Surgical revascularization of the irradiated heart is often necessary, but is not without complication. Operative mortality rates of 6% have been reported, and one- and five-year actuarial survival has been estimated to be 87% and 72%, respectively[125]. Sixty-two percent of patients in the latter cohort required valve surgery concomitantly or after the initial surgery, suggesting that valvular dysfunction is a significant contributor to mortality in this population. In another, larger study of cardiothoracic surgical outcomes in irradiated patients, a dose-dependence was observed with regard to post-operative and long-term mortality data[126]. At lower doses of radiation exposure, breast cancer patients undergoing open-heart surgery were found to approach, but not reach, the levels of 4-year survival expected of the general population, while the outlook for HL patients was much worse (73%, 64% and 57% survival at 1-, 2- and 4-years, respectively). Lastly, irradiated patients often exhibit friability of the left internal mammary artery, a well-known complication encountered when that vessel lies in the irradiated field, which compromises its use as a bypass conduit and diminishes the overall benefit of bypass surgery in patients with RT.
CONCLUSION
Despite advancements in radiation oncology, it appears that cancer survivors treated with breast and mediastinal radiotherapy will continue to present with complicated cardiovascular problems for the foreseeable future. Further research is needed to elucidate pro-fibrotic mechanisms and identify promising therapies that can be implemented early during the course of treatment. The phenotypic shift from fibroblast to myofibroblast is a result of the complex interplay of radiation-induced oxidative stress, inflammation, cell signaling, and epigenetic modifications, which requires further study in animal models. Medications such as ACE inhibitors and statins favorably impact many of these pathways and have shown promise in animal models of RICVD; these agents are just now beginning to be tested in patients who have undergone RT. Novel imaging approaches, such as 3D echocardiography, strain imaging, and CT/MRI scanning, are enabling the detection of early-stage RICVD, which will help to better evaluate risk and facilitate future interventional trials.

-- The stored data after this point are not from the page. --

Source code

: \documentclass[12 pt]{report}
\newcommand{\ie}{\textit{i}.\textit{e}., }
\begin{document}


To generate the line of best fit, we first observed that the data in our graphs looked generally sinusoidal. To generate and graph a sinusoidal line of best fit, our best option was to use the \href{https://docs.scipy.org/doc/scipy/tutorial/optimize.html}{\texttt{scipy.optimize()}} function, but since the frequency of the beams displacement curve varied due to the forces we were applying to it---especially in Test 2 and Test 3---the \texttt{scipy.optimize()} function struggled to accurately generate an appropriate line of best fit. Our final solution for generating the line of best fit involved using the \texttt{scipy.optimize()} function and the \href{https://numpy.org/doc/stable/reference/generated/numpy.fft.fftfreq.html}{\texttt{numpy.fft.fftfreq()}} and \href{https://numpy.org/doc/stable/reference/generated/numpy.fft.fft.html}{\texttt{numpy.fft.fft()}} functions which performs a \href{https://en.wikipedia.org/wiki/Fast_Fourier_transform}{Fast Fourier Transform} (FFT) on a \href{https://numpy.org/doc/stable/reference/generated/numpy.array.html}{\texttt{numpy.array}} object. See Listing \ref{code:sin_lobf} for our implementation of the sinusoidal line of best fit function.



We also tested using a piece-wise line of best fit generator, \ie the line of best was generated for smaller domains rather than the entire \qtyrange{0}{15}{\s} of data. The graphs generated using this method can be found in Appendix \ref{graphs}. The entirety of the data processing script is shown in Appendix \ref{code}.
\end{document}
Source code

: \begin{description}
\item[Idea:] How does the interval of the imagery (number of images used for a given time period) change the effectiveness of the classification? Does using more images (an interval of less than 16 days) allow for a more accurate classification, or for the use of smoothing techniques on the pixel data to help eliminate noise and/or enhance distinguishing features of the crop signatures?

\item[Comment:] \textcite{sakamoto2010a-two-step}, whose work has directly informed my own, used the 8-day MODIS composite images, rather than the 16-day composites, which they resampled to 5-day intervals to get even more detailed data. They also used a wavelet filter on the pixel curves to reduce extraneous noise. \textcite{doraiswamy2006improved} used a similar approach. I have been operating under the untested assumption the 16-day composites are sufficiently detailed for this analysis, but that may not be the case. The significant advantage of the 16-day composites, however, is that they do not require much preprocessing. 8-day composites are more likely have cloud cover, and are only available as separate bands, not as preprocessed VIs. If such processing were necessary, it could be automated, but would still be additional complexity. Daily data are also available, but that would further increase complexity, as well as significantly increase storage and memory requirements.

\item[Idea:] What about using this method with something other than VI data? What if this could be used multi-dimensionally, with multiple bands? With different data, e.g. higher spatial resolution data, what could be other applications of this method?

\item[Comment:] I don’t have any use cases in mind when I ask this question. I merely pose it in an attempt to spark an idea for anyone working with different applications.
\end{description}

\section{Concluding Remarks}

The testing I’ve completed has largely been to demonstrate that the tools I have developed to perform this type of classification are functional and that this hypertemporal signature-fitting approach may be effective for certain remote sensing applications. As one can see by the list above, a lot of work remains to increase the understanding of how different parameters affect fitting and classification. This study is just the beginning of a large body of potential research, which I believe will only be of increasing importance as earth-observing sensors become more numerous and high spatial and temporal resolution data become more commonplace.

Evolution of PCI (i.e., transcutaneous valve replacement and drug-eluting stents) holds great potential for improving treatment of patients with RICVD, and these techniques are rapidly gaining favor given their encouraging outcomes and lower complication rates as compared to surgical interventions. Although evidence-based guidelines with respect to screening, prevention and treatment of RICVD are lacking, algorithms have been developed by experts in the field that favor a more aggressive approach than was typically pursued in prior decades. Coordination of care between oncologists, cardiologists, and primary care physicians for the purpose of early detection, risk factor modification and treatment provides the best hope of reducing the morbidity and mortality associated with RICVD.